(Beginning of Given records)

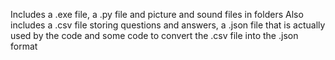 Includes a .exe file, a .py file and picture and sound files in folders
Also includes a .csv file storing questions and answers, a .json file that is actually used by the code and some code to convert the .csv file into the .json format

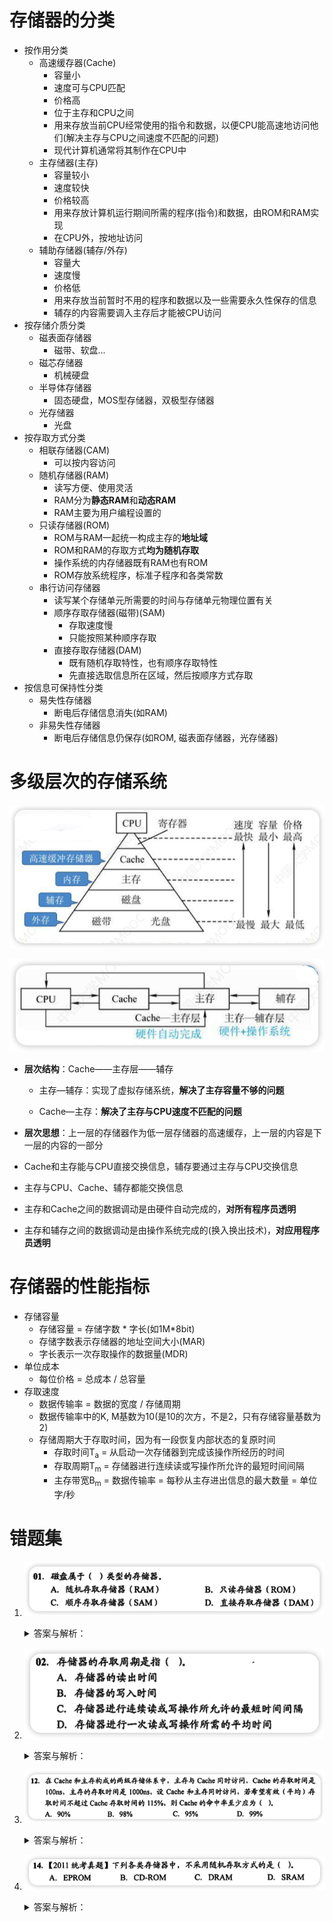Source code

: # 存储器的分类
- 按作用分类
	- 高速缓存器(Cache)
		- 容量小
		- 速度可与CPU匹配
		- 价格高
		- 位于主存和CPU之间
		- 用来存放当前CPU经常使用的指令和数据，以便CPU能高速地访问他们(解决主存与CPU之间速度不匹配的问题)
		- 现代计算机通常将其制作在CPU中
	- 主存储器(主存)
		- 容量较小
		- 速度较快
		- 价格较高
		- 用来存放计算机运行期间所需的程序(指令)和数据，由ROM和RAM实现
		- 在CPU外，按地址访问
	- 辅助存储器(辅存/外存)
		- 容量大
		- 速度慢
		- 价格低
		- 用来存放当前暂时不用的程序和数据以及一些需要永久性保存的信息
		- 辅存的内容需要调入主存后才能被CPU访问
- 按存储介质分类
	- 磁表面存储器
		- 磁带、软盘...
	- 磁芯存储器
		- 机械硬盘
	- 半导体存储器
		- 固态硬盘，MOS型存储器，双极型存储器
	- 光存储器
		- 光盘
- 按存取方式分类
	- 相联存储器(CAM)
		- 可以按内容访问
	- 随机存储器(RAM)
	  - 读写方便、使用灵活
	  - RAM分为**静态RAM**和**动态RAM**
	  - RAM主要为用户编程设置的
	- 只读存储器(ROM)
	  - ROM与RAM一起统一构成主存的**地址域**
	  - ROM和RAM的存取方式**均为随机存取**
	  - 操作系统的内存储器既有RAM也有ROM
	  - ROM存放系统程序，标准子程序和各类常数
	- 串行访问存储器
	  - 读写某个存储单元所需要的时间与存储单元物理位置有关
	  - 顺序存取存储器(磁带)(SAM)
	    - 存取速度慢
	    - 只能按照某种顺序存取
	  - 直接存取存储器(DAM)
	    - 既有随机存取特性，也有顺序存取特性
	    - 先直接选取信息所在区域，然后按顺序方式存取
- 按信息可保持性分类
	- 易失性存储器
		- 断电后存储信息消失(如RAM)
	- 非易失性存储器
		- 断电后存储信息仍保存(如ROM, 磁表面存储器，光存储器)
# 多级层次的存储系统

![image-20230426141905706](../../assets/images/image-20230426141905706.png)

![image-20230426141937979](../../assets/images/image-20230426141937979.png)

- **层次结构**：Cache——主存层——辅存

  - 主存—辅存：实现了虚拟存储系统，**解决了主存容量不够的问题**

  - Cache—主存：**解决了主存与CPU速度不匹配的问题**

- **层次思想**：上一层的存储器作为低一层存储器的高速缓存，上一层的内容是下一层的内容的一部分

- Cache和主存能与CPU直接交换信息，辅存要通过主存与CPU交换信息

- 主存与CPU、Cache、辅存都能交换信息

- 主存和Cache之间的数据调动是由硬件自动完成的，**对所有程序员透明**

- 主存和辅存之间的数据调动是由操作系统完成的(换入换出技术)，**对应用程序员透明**

# 存储器的性能指标

- 存储容量
  - 存储容量 = 存储字数 * 字长(如1M*8bit)
  - 存储字数表示存储器的地址空间大小(MAR)
  - 字长表示一次存取操作的数据量(MDR)
- 单位成本
  - 每位价格 = 总成本 / 总容量
- 存取速度
  - 数据传输率 = 数据的宽度 / 存储周期
  - 数据传输率中的K, M基数为10(是10的次方，不是2，只有存储容量基数为2)
  - 存储周期大于存取时间，因为有一段恢复内部状态的复原时间
    - 存取时间T<sub>a</sub> = 从启动一次存储器到完成该操作所经历的时间
    - 存取周期T<sub>m</sub> = 存储器进行连续读或写操作所允许的最短时间间隔
    - 主存带宽B<sub>m</sub> = 数据传输率 = 每秒从主存进出信息的最大数量 = 单位 字/秒



# 错题集

1. ![image-20230426150949842](../../assets/images/image-20230426150949842.png)

   <details>
     <summary>答案与解析：</summary>
     <br />
     答案： D
     <br />
     解析：<br />
     磁盘属于DAM，速度介于随机存取存储器和顺序存取存储器之间
   </details>

2. ![image-20230426151031675](../../assets/images/image-20230426151031675.png)

   <details>
     <summary>答案与解析：</summary>
     <br />
     答案： C
     <br />
     解析：<br />
     C说的对
   </details>

3. ![image-20230426151052891](../../assets/images/image-20230426151052891.png)

   <details>
     <summary>答案与解析：</summary>
     <br />
     答案： D
     <br />
     解析：<br />
     假设命中率为x，可知 100x + 1000(1 - x) ≤ 100 * 115%<br />
     x ≥ 98.33%
   </details>

4. ![image-20230426151102025](../../assets/images/image-20230426151102025.png)

   <details>
     <summary>答案与解析：</summary>
     <br />
     答案： B
     <br />
     解析：<br />
     EPROM、DRAM、SRAM均采用随机存取方式(RAM都叫随机存取器了)<br />
     CD-ROM是只读型光盘存储器💿，顺序访问，不属于只读存储器ROM
   </details>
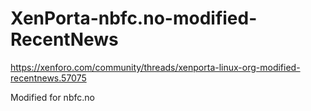 XenPorta-nbfc.no-modified-RecentNews
====================================
https://xenforo.com/community/threads/xenporta-linux-org-modified-recentnews.57075

Modified for nbfc.no
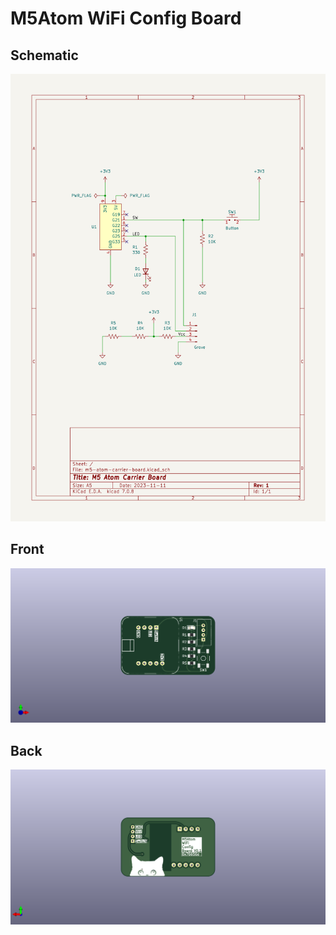 # M5Atom WiFi Config Board

## Schematic

![schematic](./schematic.png)

## Front

![Front](./front.png)

## Back

![back](./back.png)
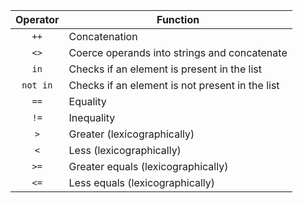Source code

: 
| Operator | Function |
| :-: | --- |
| `++` | Concatenation |
| `<>` | Coerce operands into strings and concatenate |
| `in` | Checks if an element is present in the list |
| `not in` | Checks if an element is not present in the list |
| `==` | Equality |
| `!=` | Inequality |
| `>` | Greater (lexicographically) |
| `<` | Less (lexicographically) |
| `>=` | Greater equals (lexicographically) |
| `<=` | Less equals (lexicographically) |
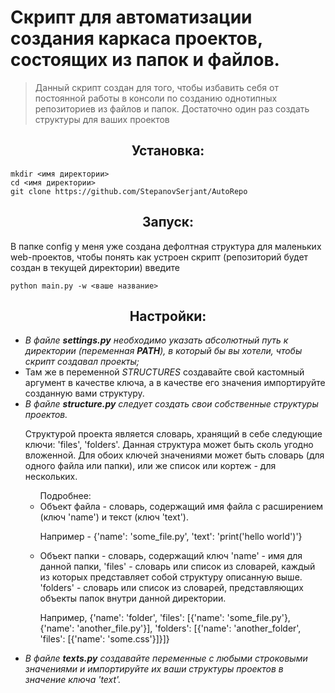 <h1><b>Скрипт для автоматизации создания каркаса проектов, состоящих из папок и файлов.</b></h1>

> Данный скрипт создан для того, чтобы избавить себя от постоянной работы в консоли по созданию однотипных репозиториев из файлов и папок.
> Достаточно один раз создать структуры для ваших проектов

<h2 style="text-align: center;">Установка:</h2>

    mkdir <имя директории>
    cd <имя директории>
    git clone https://github.com/StepanovSerjant/AutoRepo

<h2 style="text-align: center;">Запуск:</h2>
<p>В папке config у меня уже создана дефолтная структура для маленьких web-проектов, чтобы понять как устроен скрипт (репозиторий будет создан в текущей директории) введите</p>

    python main.py -w <ваше название>

<h2 style="text-align: center;">Настройки:</h2>
<ul>
    <li><i>В файле <b>settings.py</b> необходимо указать абсолютный путь к директории (переменная <b>PATH</b>), в который бы вы хотели, чтобы скрипт создавал проекты;</i></li>
    <li>Там же в переменной <i>STRUCTURES</i> создавайте свой кастомный аргумент в качестве ключа, а в качестве его значения импортируйте созданную вами структуру.</li>
    <li><i>В файле <b>structure.py</b> следует создать свои собственные структуры проектов.</i></li>
    <p>Структурой проекта является словарь, хранящий в себе следующие ключи: 'files', 'folders'. Данная структура может быть сколь угодно вложенной. Для обоих ключей значениями может быть словарь (для одного файла или папки), или же список или кортеж - для нескольких.</p>
    <ul>Подробнее:
        <li>Объект файла - словарь, содержащий имя файла с раcширением (ключ 'name') и текст (ключ 'text'). <p>Например - {'name': 'some_file.py', 'text': 'print('hello world')'}</p></li>
        <li>Объект папки - словарь, содержащий ключ 'name' - имя для данной папки, 'files' - словарь или список из словарей, каждый из которых представляет собой структуру описанную выше. 'folders' - словарь или список из словарей, представляющих объекты папок внутри данной директории. <p>
        Например, {'name': 'folder', 'files': [{'name': 'some_file.py'}, {'name': 'another_file.py'}], 'folders': [{'name': 'another_folder', 'files': [{'name': 'some.css'}]}]}</p></li>
    </ul>
    <li><i>В файле <b>texts.py</b> создавайте переменные с любыми строковыми значениями и импортируйте их ваши структуры проектов в значение ключа 'text'.</li>
</ul>
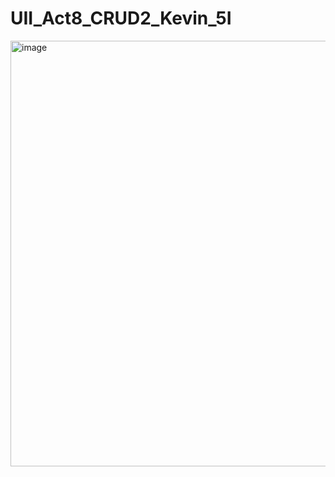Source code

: # UII_Act8_CRUD2_Kevin_5I

<img width="1304" height="681" alt="image" src="https://github.com/user-attachments/assets/299a0333-61d4-47b5-aa5e-9bd067d551de" />
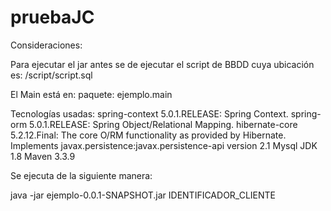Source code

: # pruebaJC

Consideraciones:

Para ejecutar el jar antes se de ejecutar el script de BBDD cuya ubicación es:
/script/script.sql

El Main está en:
paquete: ejemplo.main

Tecnologías usadas:
spring-context 5.0.1.RELEASE: Spring Context.
spring-orm 5.0.1.RELEASE: Spring Object/Relational Mapping.
hibernate-core 5.2.12.Final: The core O/RM functionality as provided by Hibernate.
Implements javax.persistence:javax.persistence-api version 2.1
Mysql
JDK 1.8
Maven 3.3.9

Se ejecuta de la siguiente manera:

java -jar ejemplo-0.0.1-SNAPSHOT.jar IDENTIFICADOR_CLIENTE
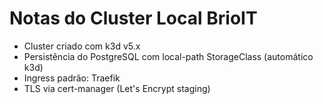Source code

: # Notas do Cluster Local BrioIT

- Cluster criado com k3d v5.x
- Persistência do PostgreSQL com local-path StorageClass (automático k3d)
- Ingress padrão: Traefik
- TLS via cert-manager (Let's Encrypt staging)
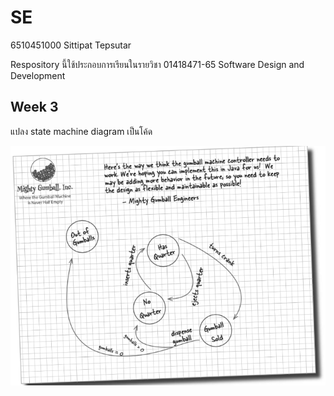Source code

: # SE
6510451000 Sittipat Tepsutar

Respository นี้ใช้ประกอบการเรียนในรายวิชา 01418471-65 Software Design and Development


## Week 3
แปลง state machine diagram เป็นโค้ด

![](../../../../../../src/main/resources/ku/cs/state_machine_diagram.png)
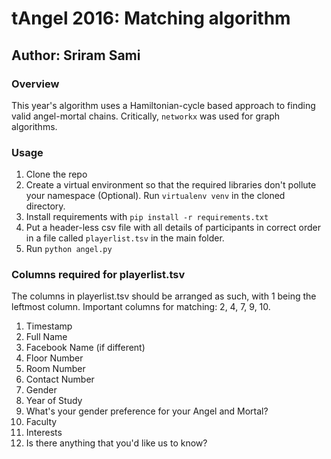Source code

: # tAngel 2016: Matching algorithm
## Author: Sriram Sami

### Overview
This year's algorithm uses a Hamiltonian-cycle based approach to finding valid angel-mortal chains. Critically, `networkx` was used for graph algorithms.

### Usage
1. Clone the repo
2. Create a virtual environment so that the required libraries don't pollute your namespace (Optional). Run `virtualenv venv` in the cloned directory.
3. Install requirements with `pip install -r requirements.txt`
4. Put a header-less csv file with all details of participants in correct order in a file called `playerlist.tsv` in the main folder.
5. Run `python angel.py`


### Columns required for playerlist.tsv
The columns in playerlist.tsv should be arranged as such, with 1 being the leftmost column. Important columns for matching: 2, 4, 7, 9, 10.


1. Timestamp
2. Full Name
3. Facebook Name (if different)
4. Floor Number
5. Room Number
6. Contact Number
7. Gender
8. Year of Study
9. What's your gender preference for your Angel and Mortal?
10. Faculty 
11. Interests
12. Is there anything that you'd like us to know?                                                       
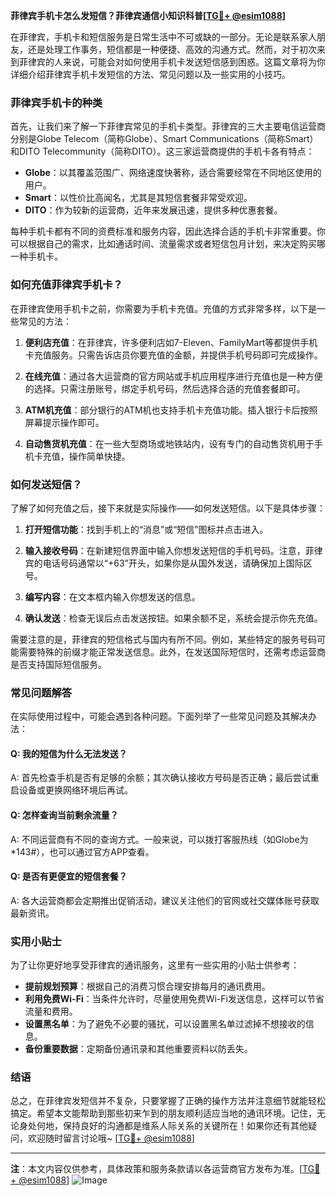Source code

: **菲律宾手机卡怎么发短信？菲律宾通信小知识科普[[TG💪+ @esim1088](https://t.me/s/esim1088)]**

在菲律宾，手机卡和短信服务是日常生活中不可或缺的一部分。无论是联系家人朋友，还是处理工作事务，短信都是一种便捷、高效的沟通方式。然而，对于初次来到菲律宾的人来说，可能会对如何使用手机卡发送短信感到困惑。这篇文章将为你详细介绍菲律宾手机卡发短信的方法、常见问题以及一些实用的小技巧。

### 菲律宾手机卡的种类

首先，让我们来了解一下菲律宾常见的手机卡类型。菲律宾的三大主要电信运营商分别是Globe Telecom（简称Globe）、Smart Communications（简称Smart）和DITO Telecommunity（简称DITO）。这三家运营商提供的手机卡各有特点：

- **Globe**：以其覆盖范围广、网络速度快著称，适合需要经常在不同地区使用的用户。
- **Smart**：以性价比高闻名，尤其是其短信套餐非常受欢迎。
- **DITO**：作为较新的运营商，近年来发展迅速，提供多种优惠套餐。

每种手机卡都有不同的资费标准和服务内容，因此选择合适的手机卡非常重要。你可以根据自己的需求，比如通话时间、流量需求或者短信包月计划，来决定购买哪一种手机卡。

### 如何充值菲律宾手机卡？

在菲律宾使用手机卡之前，你需要为手机卡充值。充值的方式非常多样，以下是一些常见的方法：

1. **便利店充值**：在菲律宾，许多便利店如7-Eleven、FamilyMart等都提供手机卡充值服务。只需告诉店员你要充值的金额，并提供手机号码即可完成操作。

2. **在线充值**：通过各大运营商的官方网站或手机应用程序进行充值也是一种方便的选择。只需注册账号，绑定手机号码，然后选择合适的充值套餐即可。

3. **ATM机充值**：部分银行的ATM机也支持手机卡充值功能。插入银行卡后按照屏幕提示操作即可。

4. **自动售货机充值**：在一些大型商场或地铁站内，设有专门的自动售货机用于手机卡充值，操作简单快捷。

### 如何发送短信？

了解了如何充值之后，接下来就是实际操作——如何发送短信。以下是具体步骤：

1. **打开短信功能**：找到手机上的“消息”或“短信”图标并点击进入。

2. **输入接收号码**：在新建短信界面中输入你想发送短信的手机号码。注意，菲律宾的电话号码通常以“+63”开头，如果你是从国外发送，请确保加上国际区号。

3. **编写内容**：在文本框内输入你想发送的信息。

4. **确认发送**：检查无误后点击发送按钮。如果余额不足，系统会提示你先充值。

需要注意的是，菲律宾的短信格式与国内有所不同。例如，某些特定的服务号码可能需要特殊的前缀才能正常发送信息。此外，在发送国际短信时，还需考虑运营商是否支持国际短信服务。

### 常见问题解答

在实际使用过程中，可能会遇到各种问题。下面列举了一些常见问题及其解决办法：

#### Q: 我的短信为什么无法发送？
A: 首先检查手机是否有足够的余额；其次确认接收方号码是否正确；最后尝试重启设备或更换网络环境后再试。

#### Q: 怎样查询当前剩余流量？
A: 不同运营商有不同的查询方式。一般来说，可以拨打客服热线（如Globe为*143#），也可以通过官方APP查看。

#### Q: 是否有更便宜的短信套餐？
A: 各大运营商都会定期推出促销活动，建议关注他们的官网或社交媒体账号获取最新资讯。

### 实用小贴士

为了让你更好地享受菲律宾的通讯服务，这里有一些实用的小贴士供参考：

- **提前规划预算**：根据自己的消费习惯合理安排每月的通讯费用。
- **利用免费Wi-Fi**：当条件允许时，尽量使用免费Wi-Fi发送信息，这样可以节省流量和费用。
- **设置黑名单**：为了避免不必要的骚扰，可以设置黑名单过滤掉不想接收的信息。
- **备份重要数据**：定期备份通讯录和其他重要资料以防丢失。

### 结语

总之，在菲律宾发短信并不复杂，只要掌握了正确的操作方法并注意细节就能轻松搞定。希望本文能帮助到那些初来乍到的朋友顺利适应当地的通讯环境。记住，无论身处何地，保持良好的沟通都是维系人际关系的关键所在！如果你还有其他疑问，欢迎随时留言讨论哦~ [[TG💪+ @esim1088](https://t.me/s/esim1088)]

---

**注**：本文内容仅供参考，具体政策和服务条款请以各运营商官方发布为准。[[TG💪+ @esim1088](https://t.me/s/esim1088)] ![Image](https://i.postimg.cc/4NQfJmqS/Snipaste-2025-05-13-00-14-12.png)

(End of Given records)

Please set down exactly the lines from the first line of the data above through the line with "- 位于主存和CPU之间", both included, leaving out the pictures.

 Includes a .exe file, a .py file and picture and sound files in folders
Also includes a .csv file storing questions and answers, a .json file that is actually used by the code and some code to convert the .csv file into the .json format

Source code

: # 存储器的分类
- 按作用分类
	- 高速缓存器(Cache)
		- 容量小
		- 速度可与CPU匹配
		- 价格高
		- 位于主存和CPU之间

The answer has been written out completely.